Kasus pencabulan terhadap anak di bawah umur ini Korbannya merupakan anak tiri atau anak angkat tersangka yang masih berusia 12 tahun. Dan Tersangka melakukan pencabulan kepada anak angkatnya sebanyak dua kali pada November dan Desember 2022.
Selain itu, Perbuatan cabul ini dilakukannya di rumah tersangka. Modus tersangka, pada saat di dalam rumah korban di ajak oleh tersangka masuk kedalam kamar, dan setelah di dalam tersangka langsung mengunci kamar tersebut dan mengancam akan memukul korban jika tidak melayaninya,” kata Kasat Reskrim Polres Sukabumi, AKP Dian Purnomo, saat jumpa pers, Senin, 19 Desember 2022.
Selanjutnya, dian menyebut, korban masih duduk di bangku SD yang terdapat di wilayah Kecamatan Palabuhanratu. Hubungan tersangka dengan korban adalah sebagai ayah angkat atau anak tiri.
Dan kasus ini masih kami dalami.
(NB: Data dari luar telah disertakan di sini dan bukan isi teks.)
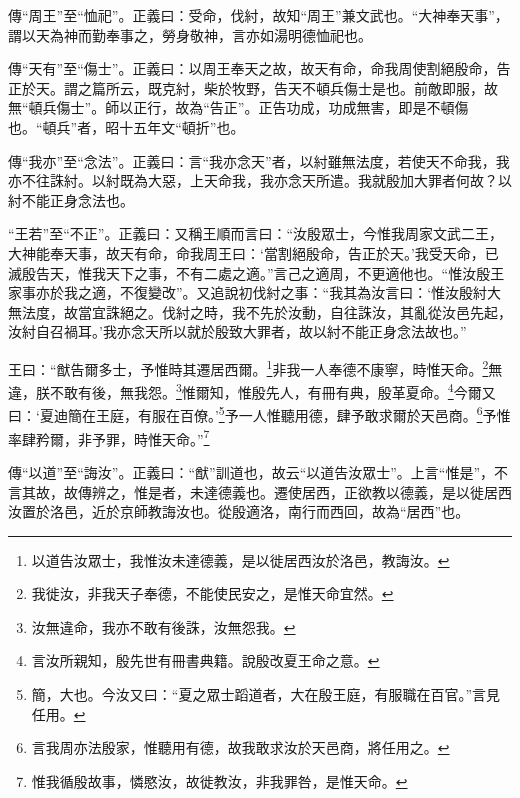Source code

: {\noindent\zhuan{}\fzbyks 傳“周王”至“恤祀”。正義曰：受命，伐紂，故知“周王”兼文武也。“大神奉天事”，謂以天為神而勤奉事之，勞身敬神，言亦如湯明德恤祀也。 \par}

{\noindent\zhuan{}\fzbyks 傳“天有”至“傷士”。正義曰：以周王奉天之故，故天有命，命我周使割絕殷命，告正於天。謂之篇所云，既克紂，柴於牧野，告天不頓兵傷士是也。前敵即服，故無“頓兵傷士”。師以正行，故為“告正”。正告功成，功成無害，即是不頓傷也。“頓兵”者，昭十五年文“頓折”也。 \par}

{\noindent\zhuan{}\fzbyks 傳“我亦”至“念法”。正義曰：言“我亦念天”者，以紂雖無法度，若使天不命我，我亦不往誅紂。以紂既為大惡，上天命我，我亦念天所遣。我就殷加大罪者何故？以紂不能正身念法也。 \par}

{\noindent\shu{}\fzkt “王若”至“不正”。正義曰：又稱王順而言曰：“汝殷眾士，今惟我周家文武二王，大神能奉天事，故天有命，命我周王曰：‘當割絕殷命，告正於天。’我受天命，已滅殷告天，惟我天下之事，不有二處之適。”言己之適周，不更適他也。“惟汝殷王家事亦於我之適，不復變改”。又追說初伐紂之事：“我其為汝言曰：‘惟汝殷紂大無法度，故當宜誅絕之。伐紂之時，我不先於汝動，自往誅汝，其亂從汝邑先起，汝紂自召禍耳。’我亦念天所以就於殷致大罪者，故以紂不能正身念法故也。” \par}

王曰：“猷告爾多士，予惟時其遷居西爾。\footnote{以道告汝眾士，我惟汝未達德義，是以徙居西汝於洛邑，教誨汝。}非我一人奉德不康寧，時惟天命。\footnote{我徙汝，非我天子奉德，不能使民安之，是惟天命宜然。}無違，朕不敢有後，無我怨。\footnote{汝無違命，我亦不敢有後誅，汝無怨我。}惟爾知，惟殷先人，有冊有典，殷革夏命。\footnote{言汝所親知，殷先世有冊書典籍。說殷改夏王命之意。}今爾又曰：‘夏迪簡在王庭，有服在百僚。’\footnote{簡，大也。今汝又曰：“夏之眾士蹈道者，大在殷王庭，有服職在百官。”言見任用。}予一人惟聽用德，肆予敢求爾於天邑商。\footnote{言我周亦法殷家，惟聽用有德，故我敢求汝於天邑商，將任用之。}予惟率肆矜爾，非予罪，時惟天命。”\footnote{惟我循殷故事，憐愍汝，故徙教汝，非我罪咎，是惟天命。}

{\noindent\zhuan{}\fzbyks 傳“以道”至“誨汝”。正義曰：“猷”訓道也，故云“以道告汝眾士”。上言“惟是”，不言其故，故傳辨之，惟是者，未達德義也。遷使居西，正欲教以德義，是以徙居西汝置於洛邑，近於京師教誨汝也。從殷適洛，南行而西回，故為“居西”也。 \par}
Tersangka sudah ditahan di sel Mapolres Sukabumi,” ungkapnya.
Selain itu, Lanjut Dian, pihak Polisi telah mengamankan sejumlah barang bukti dalam kasus pencabulan ayah angkat kepada anak tirinya tersebut. Di antaranya hasil visum, baju korban, dan keterangan para saksi.
“Pasal yang kita kenakan terhadap Tersangka terkait dengan tindakan cabul terhadap anak di bawah umur, yaitu dijerat dengan Pasal 82 ayat 1 dan 2 UU Perlindungan Anak dengan ancaman hukuman pidana paling singkat 5 tahun dan paling lama 15 tahun penjara denda paling banyak 5 milyar ” pungkasnya.